Noriega had been convicted in absentia in France of laundering money from cocaine profits in 1999, but France agreed to a new trial if he was extradited.
Despite finishing a long prison sentence in the US two years ago, Noriega remained in a Florida jail from where he was fighting extradition.
Panama also has an outstanding request for Noriega's extradition, after he was sentenced in absentia to 60 years in prison on charges of embezzlement, corruption and murdering opponents.
Juan Carlos Varela, Panama's foreign minister, said that Panama respects the US decision to extradite Noriega to France but will still try to get him back to Panama "to serve the sentences handed down by Panamanian courts".
Estelle Youssouffa, Al Jazeera's correspondent in Paris, said: "His [Noriega's] lawyers are hoping to get him out of jail as soon as in the next six months.

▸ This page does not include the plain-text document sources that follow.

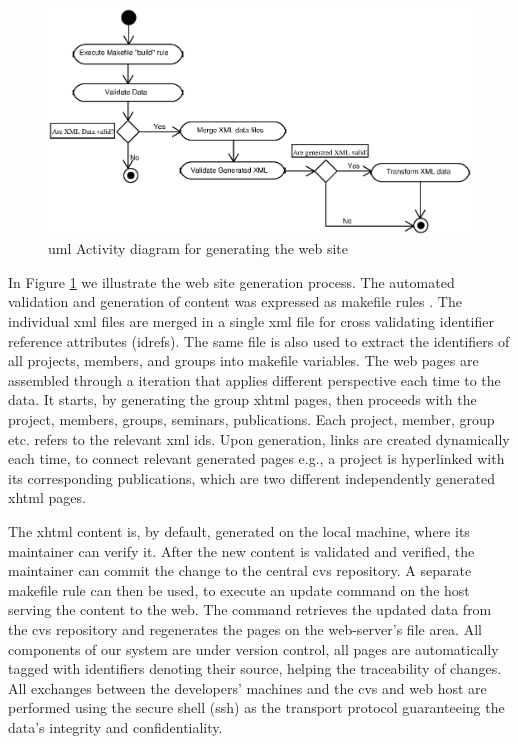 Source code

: \documentclass{elsart}
\begin{document}
\begin{figure}[h!]
\includegraphics[scale=0.6]{generate-web-site}
\caption{{\sc uml} Activity diagram for generating the web site}
\label{fig:generate-web-site}
\end{figure}

In Figure \ref{fig:generate-web-site} we illustrate the web site generation process.
The automated validation and generation of content was
expressed as makefile rules \cite{OTT91}.
The individual {\sc xml} files are merged in a
single {\sc xml} file for cross validating identifier
reference attributes ({\sc idref}s).
The same file is also used to extract the identifiers of
all projects, members, and groups into makefile
variables.
The web pages are assembled through a iteration that applies different perspective each time
to the data. It starts, by generating the group {\sc xhtml} pages, then proceeds with the project, members, groups, seminars, publications.
Each project, member, group etc. refers to the relevant {\sc xml id}s.
Upon generation, links are created dynamically each time, to
connect relevant generated pages e.g., a project is hyperlinked with its corresponding publications,
which are two different independently generated {\sc xhtml} pages.

The {\sc xhtml} content is, by default, generated on the
local machine, where its maintainer can verify it.
After the new content is validated and verified,
the maintainer can commit the change to the central {\sc cvs} repository. 
A separate makefile rule can then be used,
to execute an update command on the
host serving the content to the web.
The command retrieves the updated data from the {\sc cvs}
repository and regenerates the pages on the web-server's
file area.
All components of our system are under version control,
all pages are automatically tagged with identifiers
denoting their source, helping the traceability of changes.
All exchanges between the developers' machines and the
{\sc cvs} and web host are performed using the secure
shell ({\sc ssh}) as the transport protocol guaranteeing the data's integrity
and confidentiality.
\end{document}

"But that doesn't mean that Manuel Noriega will be done with justice because Panama is hoping to have him extradited back home where he could face charges of torture and killing of political opponents."
French authorities had accused Noriega, who was ousted in a US invasion of Panama in 1989, of laundering about $7m in drug profits by purchasing luxury apartments with his wife in Paris.
They also said that he helped Colombia's Medellin drug cartel by authorising the transport of cocaine through Panama to the US.
Noriega, Panama's former intelligence chief, had been considered a valued CIA asset for years after he took power in 1982.
However, he was ousted as Panama's leader and put on trial for drug racketeering and related charges following a 1989 US military invasion ordered by George Bush Senior, the then president of the US.